Hang Lung opens giant new Dalian mall at its “most difficult time” in 20 years
The 7 billion yuan, 220,000 sq m Olympia 66 is firm’s largest yet in the mainland
Hang Lung Properties officially opened its largest shopping mall yet in the mainland on Friday, in northeast Dalian, despite a glut of large retail outlets, a flagging local economy and a fall in demand for luxury brands due to the country’s ongoing anti-corruption campaign.
The high-end site, offering 220,000 square metres of retail floor space, is the company’s eighth mainland mall, after others Shanghai, Wuxi, Tianjin, Jinan and Shenyang.
The new Olympia 66 is at the intersection of the city’s most prominent thoroughfares.
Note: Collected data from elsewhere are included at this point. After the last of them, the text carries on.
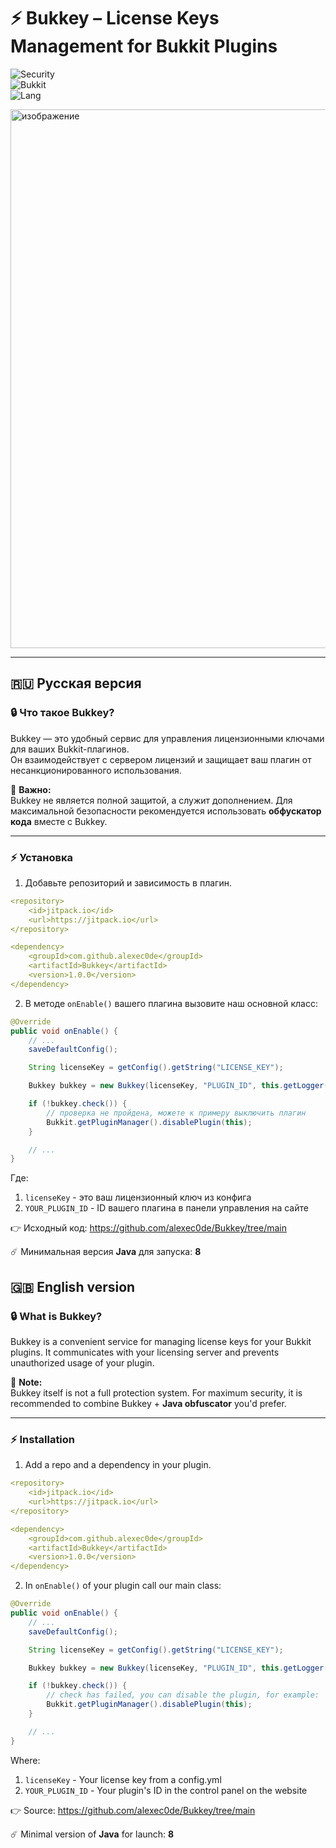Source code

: # ⚡ Bukkey – License Keys Management for Bukkit Plugins  

![Security](https://img.shields.io/badge/Security-Licensing-blue)  
![Bukkit](https://img.shields.io/badge/API-Bukkit%201.16.5-green)  
![Lang](https://img.shields.io/badge/Languages-RU%20%7C%20EN-orange)  

<img width="1430" height="862" alt="изображение" src="https://github.com/user-attachments/assets/499b7c73-51c0-48e4-9de8-4bd6d182dccc" />


---

## 🇷🇺 Русская версия

### 🔒 Что такое Bukkey?
Bukkey — это удобный сервис для управления лицензионными ключами для ваших Bukkit-плагинов.  
Он взаимодействует с сервером лицензий и защищает ваш плагин от несанкционированного использования.  

📌 **Важно:**  
Bukkey не является полной защитой, а служит дополнением. Для максимальной безопасности рекомендуется использовать **обфускатор кода** вместе с Bukkey.  

---

### ⚡ Установка
1. Добавьте репозиторий и зависимость в плагин.

```yml
<repository>
    <id>jitpack.io</id>
    <url>https://jitpack.io</url>
</repository>                            
```
```yml
<dependency>
    <groupId>com.github.alexec0de</groupId>
    <artifactId>Bukkey</artifactId>
    <version>1.0.0</version>
</dependency>                                                      
```

2. В методе `onEnable()` вашего плагина вызовите наш основной класс:  

```java
@Override
public void onEnable() {
    // ...
    saveDefaultConfig();

    String licenseKey = getConfig().getString("LICENSE_KEY");

    Bukkey bukkey = new Bukkey(licenseKey, "PLUGIN_ID", this.getLogger());

    if (!bukkey.check()) {
        // проверка не пройдена, можете к примеру выключить плагин
        Bukkit.getPluginManager().disablePlugin(this);
    }

    // ...
}
```
Где:

1. ```licenseKey``` - это ваш лицензионный ключ из конфига
2. ```YOUR_PLUGIN_ID``` - ID вашего плагина в панели управления на сайте

👉 Исходный код: https://github.com/alexec0de/Bukkey/tree/main

☄️ Минимальная версия **Java** для запуска: **8**

## 🇬🇧 English version

### 🔒 What is Bukkey?
Bukkey is a convenient service for managing license keys for your Bukkit plugins.
It communicates with your licensing server and prevents unauthorized usage of your plugin. 

📌 **Note:**  
Bukkey itself is not a full protection system. For maximum security, it is recommended to combine Bukkey + **Java obfuscator** you'd prefer.

---

### ⚡ Installation
1. Add a repo and a dependency in your plugin.

```yml
<repository>
    <id>jitpack.io</id>
    <url>https://jitpack.io</url>
</repository>                            
```
```yml
<dependency>
    <groupId>com.github.alexec0de</groupId>
    <artifactId>Bukkey</artifactId>
    <version>1.0.0</version>
</dependency>                                                      
```

2. In `onEnable()` of your plugin call our main class:  

```java
@Override
public void onEnable() {
    // ...
    saveDefaultConfig();

    String licenseKey = getConfig().getString("LICENSE_KEY");

    Bukkey bukkey = new Bukkey(licenseKey, "PLUGIN_ID", this.getLogger());

    if (!bukkey.check()) {
        // check has failed, you can disable the plugin, for example:
        Bukkit.getPluginManager().disablePlugin(this);
    }

    // ...
}
```
Where:

1. ```licenseKey``` - Your license key from a config.yml
2. ```YOUR_PLUGIN_ID``` - Your plugin's ID in the control panel on the website

👉 Source: https://github.com/alexec0de/Bukkey/tree/main

☄️ Minimal version of **Java** for launch: **8**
It features a 300-meter-long facade decorated with about 3,000 fish scale-shaped glass ornaments.
Speaking at the opening ceremony, chairman Ronnie Chan admitted the new mall was being launched at the “most difficult time” for his company in more than 20 years after it first started its mainland adventure in early-1990s. But he adding, that in the past that some of “the most difficult times have proved to be the best times” for Hang Lung.
The company’s mainland rental revenue declined 4 per cent in the first half of 2016 to HK$2 billion, according to its recent interim results announcement.
Excluding the effect of currency movements, revenue rose just 2 per cent and net profit fell 3 per cent.
Chan insisted, however, that while the Hong Kong market had offered the best investment opportunities in the past 50 years, “the best over the next 20 to 30 years lie in the mainland”.
JPMorgan Asset Management (Asia) Inc said in a research note after the company’s interims that the occupancy rates of its malls in China were lower compared with Dec-2015 except Centre 66 (in Wuxi).
“The drop in occupancy and rental reduction for certain malls and RMB depreciation all led to a drop in China rental revenue,” it added.
Billy Chau, head of investment for northern China at real-estate brokerage firm Savills, said: “There is no lack of malls in Dalian. The most prominent, Parkland, attracts much of the high-end demand in the city.
Olympia 66 is well located, but it might find it hard to attract visitors, a particularly acute problem for a mall of 200,000 sq m+ in size
“Olympia 66 is well located, but it might find it hard to attract visitors, a particularly acute problem for a mall of 200,000+ square metres in size.
“Luxury brands are retrenching in China due to the anti-corruption campaign and high-end operators like Hang Lung are finding it difficult to attract brants to their ground floors.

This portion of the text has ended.